What the task asks: Scan the records for the word "runtime". Return each line where it is found.

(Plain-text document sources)
####################

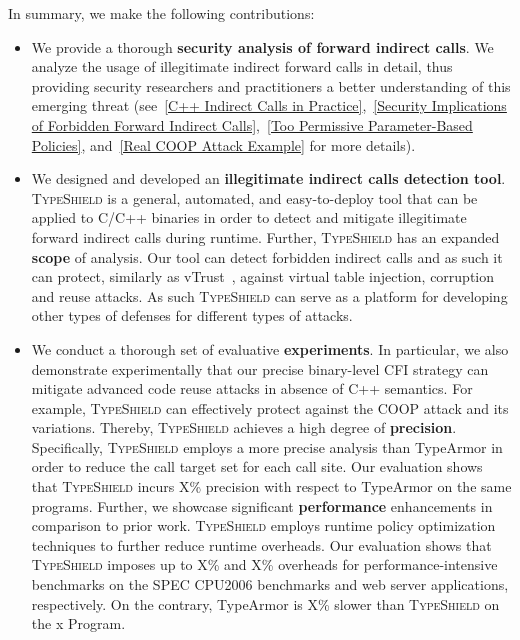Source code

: In summary, we make the following contributions:
\label{Contribution}
\begin{itemize}[leftmargin=.12in]
 \item We provide a thorough \textbf{security analysis of forward indirect calls}. We analyze the usage of illegitimate indirect forward calls in detail, 
 thus providing security researchers and practitioners a better understanding of this emerging threat 
 (see~\ref{C++ Indirect Calls in Practice},~\ref{Security Implications of Forbidden Forward Indirect Calls},~\ref{Too Permissive Parameter-Based Policies},
 and~\ref{Real COOP Attack Example} for more details).

 \item We designed and developed an \textbf{illegitimate indirect calls detection tool}. \textsc{TypeShield} is a general, automated, and easy-to-deploy 
 tool that can be applied to C/C++ binaries in order to detect and mitigate illegitimate forward indirect calls  during runtime. 
 Further, \textsc{TypeShield} has an expanded \textbf{scope} of analysis. Our tool can detect forbidden indirect calls and as such it can protect, 
 similarly as vTrust~\cite{zhang:vtrust}, against virtual table injection, corruption and reuse attacks. As such \textsc{TypeShield} can serve as a 
 platform for developing other types of defenses for different types of attacks.
 
 \item We conduct a thorough set of evaluative \textbf{experiments}. In particular, we also demonstrate experimentally that our precise binary-level 
 CFI strategy can mitigate advanced code reuse attacks in absence of C++ semantics. For example, \textsc{TypeShield} can effectively protect against 
 the COOP attack and its variations. Thereby, \textsc{TypeShield} achieves a high degree of \textbf{precision}. Specifically, \textsc{TypeShield} 
 employs a more precise analysis than TypeArmor in order to reduce the call target set for each call site. Our evaluation shows that \textsc{TypeShield}
 incurs X\% precision with respect to TypeArmor on the same programs. Further, we showcase significant \textbf{performance} enhancements in 
 comparison to prior work. \textsc{TypeShield} employs runtime policy optimization techniques to further reduce runtime overheads. Our evaluation 
 shows that \textsc{TypeShield} imposes up to X\% and X\% overheads for performance-intensive benchmarks on the SPEC CPU2006 benchmarks and web 
 server applications, respectively. 
 On the contrary, TypeArmor is X\% slower than \textsc{TypeShield} on the x Program.

\end{itemize}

####################

Response to the task:
 tool that can be applied to C/C++ binaries in order to detect and mitigate illegitimate forward indirect calls  during runtime. 
 comparison to prior work. \textsc{TypeShield} employs runtime policy optimization techniques to further reduce runtime overheads. Our evaluation 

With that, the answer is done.